PROBLEM REQUIREMENTS:
Gather each line in the entries that includes the string "parameters".

Segment Start: DATA FOR THIS TASK

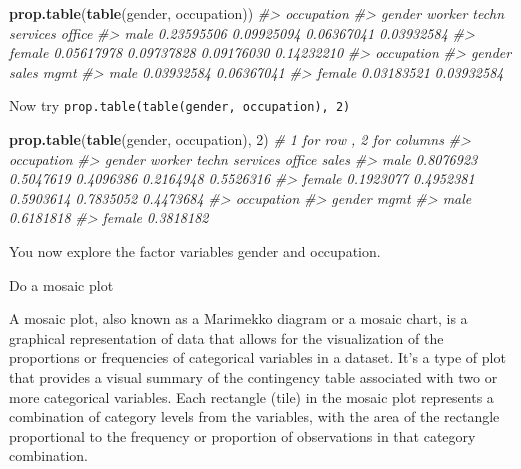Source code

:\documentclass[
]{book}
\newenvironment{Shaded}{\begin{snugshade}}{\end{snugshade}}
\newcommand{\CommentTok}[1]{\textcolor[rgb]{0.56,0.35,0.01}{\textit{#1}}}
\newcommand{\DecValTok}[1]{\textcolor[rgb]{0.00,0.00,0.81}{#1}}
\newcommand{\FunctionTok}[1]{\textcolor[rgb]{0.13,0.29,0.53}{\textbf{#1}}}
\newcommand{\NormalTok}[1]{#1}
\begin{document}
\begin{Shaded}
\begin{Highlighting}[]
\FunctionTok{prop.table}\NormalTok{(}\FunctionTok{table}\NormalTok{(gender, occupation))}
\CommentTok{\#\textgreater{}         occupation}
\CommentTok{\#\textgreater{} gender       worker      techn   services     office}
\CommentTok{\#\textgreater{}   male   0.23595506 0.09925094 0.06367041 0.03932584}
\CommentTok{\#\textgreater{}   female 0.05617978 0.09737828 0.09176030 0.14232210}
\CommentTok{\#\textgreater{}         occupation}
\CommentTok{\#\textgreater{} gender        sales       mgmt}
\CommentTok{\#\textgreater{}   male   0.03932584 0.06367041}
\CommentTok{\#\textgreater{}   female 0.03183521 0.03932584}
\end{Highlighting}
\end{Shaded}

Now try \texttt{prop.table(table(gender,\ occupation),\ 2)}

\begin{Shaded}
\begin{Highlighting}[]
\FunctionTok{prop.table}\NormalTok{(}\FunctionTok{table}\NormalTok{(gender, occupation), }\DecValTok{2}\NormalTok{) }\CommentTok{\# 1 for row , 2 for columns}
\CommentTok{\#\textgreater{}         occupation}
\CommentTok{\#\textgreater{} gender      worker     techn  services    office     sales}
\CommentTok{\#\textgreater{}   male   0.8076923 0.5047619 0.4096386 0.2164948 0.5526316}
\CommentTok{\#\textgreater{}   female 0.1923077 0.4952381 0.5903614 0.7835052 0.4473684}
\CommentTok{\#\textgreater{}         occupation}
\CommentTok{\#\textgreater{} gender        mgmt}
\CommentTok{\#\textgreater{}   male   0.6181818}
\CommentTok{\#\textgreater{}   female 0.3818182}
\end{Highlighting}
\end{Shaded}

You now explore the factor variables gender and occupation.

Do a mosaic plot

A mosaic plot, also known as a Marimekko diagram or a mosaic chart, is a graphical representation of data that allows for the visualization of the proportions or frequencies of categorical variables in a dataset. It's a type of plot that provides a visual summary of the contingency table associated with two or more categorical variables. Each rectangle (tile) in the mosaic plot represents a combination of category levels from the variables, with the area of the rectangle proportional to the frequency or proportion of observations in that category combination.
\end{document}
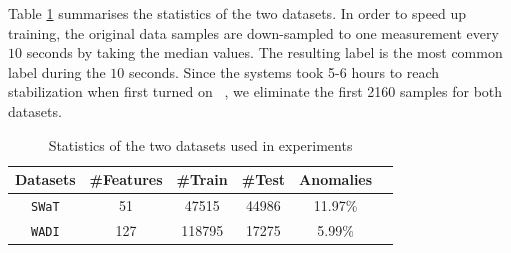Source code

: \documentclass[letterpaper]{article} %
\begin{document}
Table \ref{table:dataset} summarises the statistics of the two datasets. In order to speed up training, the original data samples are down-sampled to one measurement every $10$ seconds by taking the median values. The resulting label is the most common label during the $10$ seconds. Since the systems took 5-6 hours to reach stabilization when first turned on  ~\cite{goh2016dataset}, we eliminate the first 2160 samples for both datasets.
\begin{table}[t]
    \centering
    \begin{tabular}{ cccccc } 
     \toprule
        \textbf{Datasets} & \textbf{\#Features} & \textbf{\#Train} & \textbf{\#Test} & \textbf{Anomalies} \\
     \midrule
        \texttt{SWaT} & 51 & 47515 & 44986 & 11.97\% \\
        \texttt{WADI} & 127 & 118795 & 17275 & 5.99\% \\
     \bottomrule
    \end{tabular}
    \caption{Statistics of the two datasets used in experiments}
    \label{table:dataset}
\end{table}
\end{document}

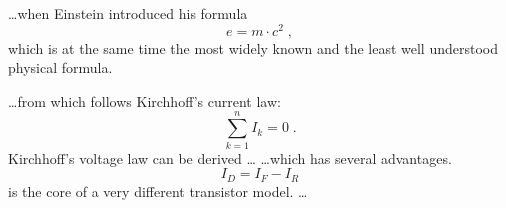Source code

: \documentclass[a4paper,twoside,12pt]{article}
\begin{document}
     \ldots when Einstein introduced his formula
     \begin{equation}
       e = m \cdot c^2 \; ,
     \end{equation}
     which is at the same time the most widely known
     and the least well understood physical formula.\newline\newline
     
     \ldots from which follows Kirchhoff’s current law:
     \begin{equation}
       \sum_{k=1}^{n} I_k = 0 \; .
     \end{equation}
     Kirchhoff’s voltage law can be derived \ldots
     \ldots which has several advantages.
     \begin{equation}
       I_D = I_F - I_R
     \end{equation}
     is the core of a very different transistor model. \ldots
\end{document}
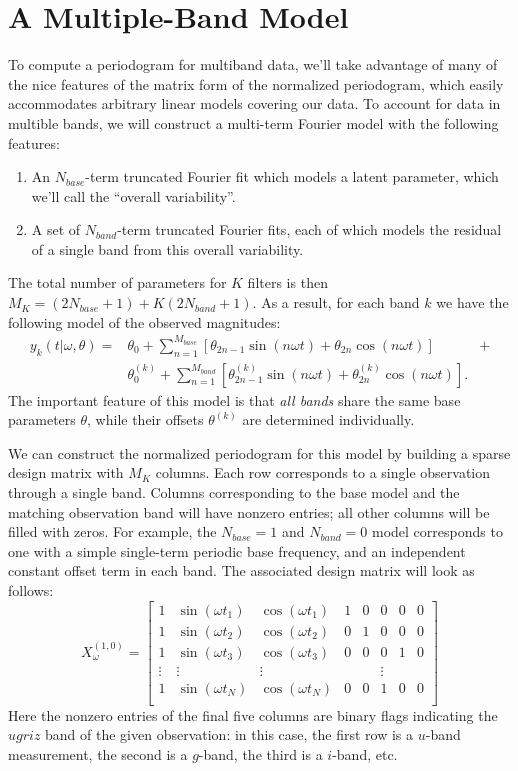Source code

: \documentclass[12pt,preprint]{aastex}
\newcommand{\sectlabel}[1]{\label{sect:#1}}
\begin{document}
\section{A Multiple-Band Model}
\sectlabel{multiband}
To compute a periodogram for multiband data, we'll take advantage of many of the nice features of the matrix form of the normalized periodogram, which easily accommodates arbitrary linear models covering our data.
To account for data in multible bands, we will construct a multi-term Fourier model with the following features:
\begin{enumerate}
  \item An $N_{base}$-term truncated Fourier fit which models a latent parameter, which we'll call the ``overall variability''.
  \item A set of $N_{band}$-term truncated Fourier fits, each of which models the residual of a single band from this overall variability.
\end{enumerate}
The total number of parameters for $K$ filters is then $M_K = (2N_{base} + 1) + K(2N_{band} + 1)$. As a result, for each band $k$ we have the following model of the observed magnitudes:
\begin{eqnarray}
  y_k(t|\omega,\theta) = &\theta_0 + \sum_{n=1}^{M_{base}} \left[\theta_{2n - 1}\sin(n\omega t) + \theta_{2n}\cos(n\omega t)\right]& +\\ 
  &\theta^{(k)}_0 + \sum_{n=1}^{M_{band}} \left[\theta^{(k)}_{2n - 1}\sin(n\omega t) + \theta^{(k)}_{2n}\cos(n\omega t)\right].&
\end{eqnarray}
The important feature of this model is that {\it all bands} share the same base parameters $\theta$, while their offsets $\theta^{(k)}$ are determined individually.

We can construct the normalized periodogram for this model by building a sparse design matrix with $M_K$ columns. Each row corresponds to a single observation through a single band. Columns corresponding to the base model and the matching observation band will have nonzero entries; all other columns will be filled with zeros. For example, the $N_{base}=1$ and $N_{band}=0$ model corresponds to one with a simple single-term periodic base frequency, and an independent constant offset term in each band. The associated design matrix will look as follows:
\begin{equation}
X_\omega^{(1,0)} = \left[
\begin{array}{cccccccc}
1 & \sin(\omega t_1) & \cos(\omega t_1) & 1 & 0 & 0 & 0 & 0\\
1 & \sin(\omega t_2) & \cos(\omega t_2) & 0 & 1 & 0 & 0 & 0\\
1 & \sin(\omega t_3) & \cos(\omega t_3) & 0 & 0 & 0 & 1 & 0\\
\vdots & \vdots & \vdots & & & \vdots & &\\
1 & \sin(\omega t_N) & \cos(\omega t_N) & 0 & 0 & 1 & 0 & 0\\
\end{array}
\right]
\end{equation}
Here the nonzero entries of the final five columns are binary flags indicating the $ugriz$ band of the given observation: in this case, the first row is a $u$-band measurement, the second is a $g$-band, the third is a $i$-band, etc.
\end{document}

Segment End: DATA FOR THIS TASK
Segment Start: DATA FOR THIS TASK

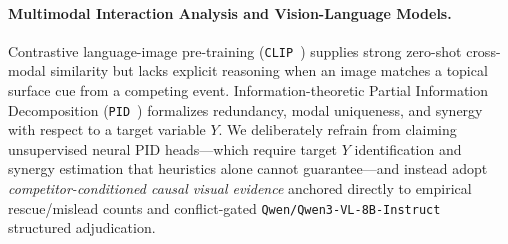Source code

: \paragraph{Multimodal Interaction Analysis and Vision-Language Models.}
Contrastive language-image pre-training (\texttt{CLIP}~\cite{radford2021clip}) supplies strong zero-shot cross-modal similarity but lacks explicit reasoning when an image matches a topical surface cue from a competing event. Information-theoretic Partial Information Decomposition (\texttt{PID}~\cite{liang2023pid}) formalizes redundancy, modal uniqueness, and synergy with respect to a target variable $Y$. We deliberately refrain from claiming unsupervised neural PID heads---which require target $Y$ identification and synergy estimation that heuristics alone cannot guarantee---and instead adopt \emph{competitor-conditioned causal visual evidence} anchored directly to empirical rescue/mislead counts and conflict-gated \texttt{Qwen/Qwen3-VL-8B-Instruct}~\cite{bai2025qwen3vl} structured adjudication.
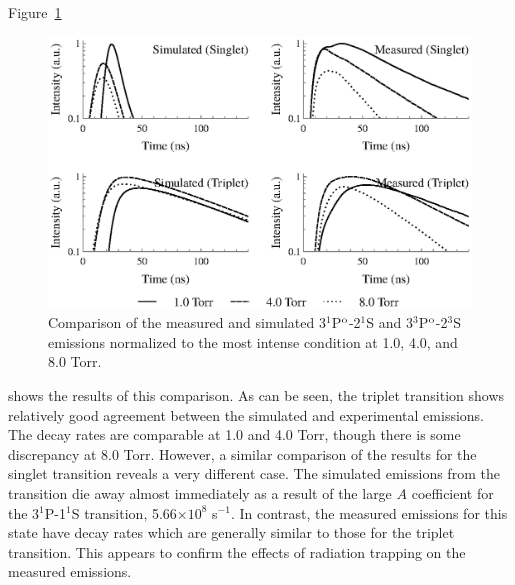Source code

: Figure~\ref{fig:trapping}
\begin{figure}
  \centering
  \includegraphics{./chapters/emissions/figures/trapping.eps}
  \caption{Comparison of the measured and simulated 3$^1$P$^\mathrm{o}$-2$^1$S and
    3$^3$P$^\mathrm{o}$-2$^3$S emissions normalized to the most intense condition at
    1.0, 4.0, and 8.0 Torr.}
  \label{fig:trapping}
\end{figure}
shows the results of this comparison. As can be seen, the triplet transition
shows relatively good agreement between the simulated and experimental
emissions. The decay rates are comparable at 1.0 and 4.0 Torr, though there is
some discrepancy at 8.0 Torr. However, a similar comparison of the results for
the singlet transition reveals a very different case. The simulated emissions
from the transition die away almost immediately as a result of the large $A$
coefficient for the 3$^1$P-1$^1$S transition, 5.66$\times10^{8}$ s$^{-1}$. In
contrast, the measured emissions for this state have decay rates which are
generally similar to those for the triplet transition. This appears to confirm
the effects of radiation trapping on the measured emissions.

Segment End: DATA FOR THIS TASK

FINISHED EXERCISE:
The total number of parameters for $K$ filters is then $M_K = (2N_{base} + 1) + K(2N_{band} + 1)$. As a result, for each band $k$ we have the following model of the observed magnitudes:
The important feature of this model is that {\it all bands} share the same base parameters $\theta$, while their offsets $\theta^{(k)}$ are determined individually.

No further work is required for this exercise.